Mönlam Tharchin wrote: Tue Feb 05, 2019 8:12 pm Isn't recitation done with the mind, not solely the mouth? So if the association is made, can't someone call to mind a visual representation (like the letters NMRK), or a subtle hand gesture like using a mala?

Just curious, from one chanting tradition to another :smile:
That's a good question.

Like the quote above - the ideal is to recite with mind, mouth and body, though reciting with the body goes beyond the sorts of "symbolic" gestures like mudra and means going out and actually honoring beings as Buddhas, even when doing so gets dangerous.

That said, the minimum practice is reciting the daimoku, even without understanding. At the most basic level, its compared to the stage of Hearing The Buddha's Name in Zhiyi's Six Identities system. Wisdom at this stage is non-existent, and a person expressing Dharma is compared to an insect carving the letter A in a piece of wood.
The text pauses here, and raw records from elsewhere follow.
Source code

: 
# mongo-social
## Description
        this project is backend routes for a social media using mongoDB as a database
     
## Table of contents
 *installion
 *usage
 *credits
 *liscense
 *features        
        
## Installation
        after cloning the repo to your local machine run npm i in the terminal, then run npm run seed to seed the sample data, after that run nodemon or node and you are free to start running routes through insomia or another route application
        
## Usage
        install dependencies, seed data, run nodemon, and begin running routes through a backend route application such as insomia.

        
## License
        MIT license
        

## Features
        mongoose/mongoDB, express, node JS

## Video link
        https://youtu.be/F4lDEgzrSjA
And yet that is enough to irreversibly bring a person to full blown awakening. Give that mindless recitation enough time it will develop into Buddhahood.

In a broader sense, I think with chanting practices there has been that debate about what one needs to do beyond just recitation. In Nichiren tradition, the entire continuum is contemplated as being part of the path. Even a Mynah bird would benefit profoundly just by repeating.

In practice, I have seen mere chanting have profound effects on people, even people with significant mental retardation who I don't think could formulate any ideas beyond the most rudimentary things about what they are chanting. I think there is something to the reason why chanting was recommended as one of the meditators tools a remedy for lethargic, unfocused minds.

I am sure I don't need to tell you about the ease of chanting practice :)
Those who, even with distracted minds,
Entered a stupa compound
And chanted but once, “Namo Buddhaya!”
Have certainly attained the path of the buddhas.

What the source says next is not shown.